§ **YOUR OBJECTIVE**
Hunt through the entries for the word "리팩토링" and copy each line in which it appears.

§ **Stored dataset items**
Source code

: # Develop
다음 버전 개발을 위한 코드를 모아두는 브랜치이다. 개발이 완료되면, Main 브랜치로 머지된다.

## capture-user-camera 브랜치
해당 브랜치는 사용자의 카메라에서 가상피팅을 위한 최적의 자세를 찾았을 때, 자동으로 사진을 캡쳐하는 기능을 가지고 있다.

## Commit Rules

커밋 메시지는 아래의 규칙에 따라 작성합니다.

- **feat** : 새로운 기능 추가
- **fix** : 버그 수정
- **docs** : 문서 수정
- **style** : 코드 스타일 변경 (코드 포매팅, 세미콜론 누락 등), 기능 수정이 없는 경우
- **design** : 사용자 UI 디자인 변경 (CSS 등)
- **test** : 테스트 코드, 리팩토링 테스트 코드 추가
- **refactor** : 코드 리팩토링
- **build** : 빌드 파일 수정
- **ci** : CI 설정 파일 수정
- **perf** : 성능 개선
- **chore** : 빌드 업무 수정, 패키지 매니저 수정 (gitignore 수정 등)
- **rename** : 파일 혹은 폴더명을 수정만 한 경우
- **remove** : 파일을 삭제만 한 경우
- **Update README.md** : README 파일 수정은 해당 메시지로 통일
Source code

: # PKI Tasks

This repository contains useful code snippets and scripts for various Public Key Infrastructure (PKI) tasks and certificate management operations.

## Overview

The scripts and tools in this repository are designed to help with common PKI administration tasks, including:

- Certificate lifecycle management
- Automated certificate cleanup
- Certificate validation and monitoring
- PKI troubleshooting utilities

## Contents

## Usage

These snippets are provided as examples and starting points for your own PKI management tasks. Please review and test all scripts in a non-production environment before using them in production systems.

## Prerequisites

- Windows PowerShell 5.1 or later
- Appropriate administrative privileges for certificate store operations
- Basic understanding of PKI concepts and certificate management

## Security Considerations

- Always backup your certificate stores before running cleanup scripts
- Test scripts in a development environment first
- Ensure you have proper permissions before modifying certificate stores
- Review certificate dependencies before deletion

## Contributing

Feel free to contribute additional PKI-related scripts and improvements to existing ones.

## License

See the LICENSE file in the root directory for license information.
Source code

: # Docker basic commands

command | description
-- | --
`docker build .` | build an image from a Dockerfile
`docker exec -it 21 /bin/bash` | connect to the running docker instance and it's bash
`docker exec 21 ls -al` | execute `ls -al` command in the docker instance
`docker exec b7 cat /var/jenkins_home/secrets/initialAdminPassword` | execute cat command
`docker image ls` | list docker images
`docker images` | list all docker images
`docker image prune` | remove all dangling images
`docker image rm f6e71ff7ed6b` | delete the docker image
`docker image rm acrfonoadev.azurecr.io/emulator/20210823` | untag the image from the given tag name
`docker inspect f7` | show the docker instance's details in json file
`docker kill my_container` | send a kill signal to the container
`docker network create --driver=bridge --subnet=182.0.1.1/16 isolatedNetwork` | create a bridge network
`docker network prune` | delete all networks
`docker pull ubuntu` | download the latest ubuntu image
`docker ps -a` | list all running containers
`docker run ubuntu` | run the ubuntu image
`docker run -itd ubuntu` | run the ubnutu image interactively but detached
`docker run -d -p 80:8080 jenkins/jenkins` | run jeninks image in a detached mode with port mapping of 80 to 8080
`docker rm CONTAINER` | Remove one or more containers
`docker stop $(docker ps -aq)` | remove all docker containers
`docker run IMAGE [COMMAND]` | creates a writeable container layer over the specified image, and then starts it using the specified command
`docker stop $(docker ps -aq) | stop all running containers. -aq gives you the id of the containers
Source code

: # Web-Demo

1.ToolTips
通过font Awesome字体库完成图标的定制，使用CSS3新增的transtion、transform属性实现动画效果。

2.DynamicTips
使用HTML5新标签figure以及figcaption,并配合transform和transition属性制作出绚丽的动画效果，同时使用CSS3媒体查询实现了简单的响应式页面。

§ **RESULT OF THE TASK**
- **test** : 테스트 코드, 리팩토링 테스트 코드 추가
- **refactor** : 코드 리팩토링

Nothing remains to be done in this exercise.